▶ _Stored items from a collection_
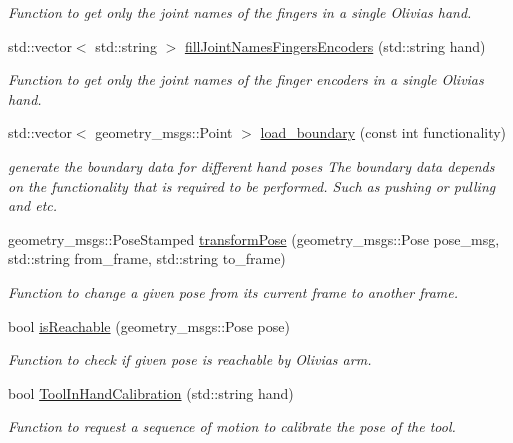 \begin{DoxyCompactItemize}
\begin{DoxyCompactList}\small\item\em Function to get only the joint names of the fingers in a single Olivia\textquotesingle{}s hand. \end{DoxyCompactList}\item 
std\+::vector$<$ std\+::string $>$ \hyperlink{structManipulate_a3cba926b57fd0e0ab0219b992504bd1c}{fill\+Joint\+Names\+Fingers\+Encoders} (std\+::string hand)
\begin{DoxyCompactList}\small\item\em Function to get only the joint names of the finger encoders in a single Olivia\textquotesingle{}s hand. \end{DoxyCompactList}\item 
std\+::vector$<$ geometry\+\_\+msgs\+::\+Point $>$ \hyperlink{structManipulate_a2aa3e3c677f9929cb4219b8785e1e225}{load\+\_\+boundary} (const int functionality)
\begin{DoxyCompactList}\small\item\em generate the boundary data for different hand poses The boundary data depends on the functionality that is required to be performed. Such as pushing or pulling and etc. \end{DoxyCompactList}\item 
geometry\+\_\+msgs\+::\+Pose\+Stamped \hyperlink{structManipulate_a54501e8b26698b01137421f7a20a4381}{transform\+Pose} (geometry\+\_\+msgs\+::\+Pose pose\+\_\+msg, std\+::string from\+\_\+frame, std\+::string to\+\_\+frame)
\begin{DoxyCompactList}\small\item\em Function to change a given pose from its current frame to another frame. \end{DoxyCompactList}\item 
bool \hyperlink{structManipulate_a5aaebe2cacce6f5bb4c28385ed4b85df}{is\+Reachable} (geometry\+\_\+msgs\+::\+Pose pose)
\begin{DoxyCompactList}\small\item\em Function to check if given pose is reachable by Olivia\textquotesingle{}s arm. \end{DoxyCompactList}\item 
bool \hyperlink{structManipulate_a118cc711fca21f8b4db0ef16b5e40022}{Tool\+In\+Hand\+Calibration} (std\+::string hand)
\begin{DoxyCompactList}\small\item\em Function to request a sequence of motion to calibrate the pose of the tool. \end{DoxyCompactList}\item 

\end{DoxyCompactItemize}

▶ _AIM OF THE EXERCISE_
Return each line above where the word "geometry" shows up.

▶ _SOLUTION_
std\+::vector$<$ geometry\+\_\+msgs\+::\+Point $>$ \hyperlink{structManipulate_a2aa3e3c677f9929cb4219b8785e1e225}{load\+\_\+boundary} (const int functionality)
geometry\+\_\+msgs\+::\+Pose\+Stamped \hyperlink{structManipulate_a54501e8b26698b01137421f7a20a4381}{transform\+Pose} (geometry\+\_\+msgs\+::\+Pose pose\+\_\+msg, std\+::string from\+\_\+frame, std\+::string to\+\_\+frame)
bool \hyperlink{structManipulate_a5aaebe2cacce6f5bb4c28385ed4b85df}{is\+Reachable} (geometry\+\_\+msgs\+::\+Pose pose)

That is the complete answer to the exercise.